You can see it all the time around the end of fall.”
It was in the mid-afternoon
with a late November chill
I do not know the real Fuji
so when someone says Fuji
the prints of Hokusai are what immediately come to mind
but in my head
even though there’s Fuji through Hokusai’s careful eye
there is no form left to its own nature
even though there’s the beauty of his deformed ridges
there is no joy in following smooth slopes with a naked eye
and I
came to believe that was the real thing
convinced that this was the real Fuji
my heart
is always full
of these deformed things

“I want to climb Mt. Fuji, even just once”
said my cousin
me too even just once
I think I want to see the real Mt. Fuji
I think I want to know the real world

Further Reading:

You Forbid Me to Walk: Yokota Hiroshi’s Disability Poetics” by Andrew Campana.

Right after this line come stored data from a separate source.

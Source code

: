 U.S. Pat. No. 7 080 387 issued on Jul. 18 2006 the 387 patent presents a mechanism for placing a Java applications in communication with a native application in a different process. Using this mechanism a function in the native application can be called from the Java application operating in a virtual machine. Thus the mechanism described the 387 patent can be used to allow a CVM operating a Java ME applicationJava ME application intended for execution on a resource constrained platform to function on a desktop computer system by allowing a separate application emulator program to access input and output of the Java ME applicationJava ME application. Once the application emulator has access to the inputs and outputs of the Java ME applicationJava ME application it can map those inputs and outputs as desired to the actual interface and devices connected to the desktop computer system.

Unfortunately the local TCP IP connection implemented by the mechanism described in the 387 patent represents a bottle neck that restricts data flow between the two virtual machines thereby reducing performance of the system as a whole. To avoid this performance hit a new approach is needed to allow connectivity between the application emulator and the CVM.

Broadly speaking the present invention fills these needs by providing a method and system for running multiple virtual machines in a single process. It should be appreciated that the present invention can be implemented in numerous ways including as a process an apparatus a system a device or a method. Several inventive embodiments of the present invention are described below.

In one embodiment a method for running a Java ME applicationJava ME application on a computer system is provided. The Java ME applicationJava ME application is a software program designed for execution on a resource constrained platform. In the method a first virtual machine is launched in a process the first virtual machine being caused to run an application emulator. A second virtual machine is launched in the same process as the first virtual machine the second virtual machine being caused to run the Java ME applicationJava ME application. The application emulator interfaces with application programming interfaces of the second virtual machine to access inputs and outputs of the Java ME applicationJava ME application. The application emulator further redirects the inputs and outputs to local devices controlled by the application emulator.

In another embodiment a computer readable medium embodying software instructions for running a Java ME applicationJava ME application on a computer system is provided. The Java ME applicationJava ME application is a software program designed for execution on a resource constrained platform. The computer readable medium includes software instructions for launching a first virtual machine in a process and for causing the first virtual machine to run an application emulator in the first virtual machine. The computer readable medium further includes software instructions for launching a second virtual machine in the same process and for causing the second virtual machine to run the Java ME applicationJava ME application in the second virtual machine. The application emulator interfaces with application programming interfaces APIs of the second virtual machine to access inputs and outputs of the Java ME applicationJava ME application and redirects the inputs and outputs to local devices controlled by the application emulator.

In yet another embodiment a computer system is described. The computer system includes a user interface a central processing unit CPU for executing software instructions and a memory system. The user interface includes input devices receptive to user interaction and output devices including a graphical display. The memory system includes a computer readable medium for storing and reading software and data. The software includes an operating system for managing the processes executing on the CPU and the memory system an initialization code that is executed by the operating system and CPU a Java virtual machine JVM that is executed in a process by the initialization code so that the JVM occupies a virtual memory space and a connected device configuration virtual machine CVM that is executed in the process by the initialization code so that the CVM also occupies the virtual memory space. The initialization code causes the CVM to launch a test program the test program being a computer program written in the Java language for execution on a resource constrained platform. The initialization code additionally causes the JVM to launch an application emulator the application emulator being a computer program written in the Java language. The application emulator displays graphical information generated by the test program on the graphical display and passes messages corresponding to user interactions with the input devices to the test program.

This article, published in positions: asia critique and made freely available through May 31, explores the work of the poet Yokota Hiroshi, a leader in Japan’s disability rights movement, and how he used his experiences of having cerebral palsy to create a new kind of disability poetics. Like in much of the world, Japan in the 1970s saw the emergence of disability movements that aimed to challenge the inaccessibility and cruelty of a society made by and for nondisabled people. Yokota was involved with two key groups of this kind—the literary coterie Shinonome and the activist group Aoi Shiba no Kai—and over several decades published multiple books about the ideologies that justified killing disabled people and the construction of disabled society and culture, as well as several books of poetry. In his poems, he aimed not only to shed light on the oppression and dehumanization of disabled people but to rethink dominant conceptions of embodiment and “able‐bodiedness” itself.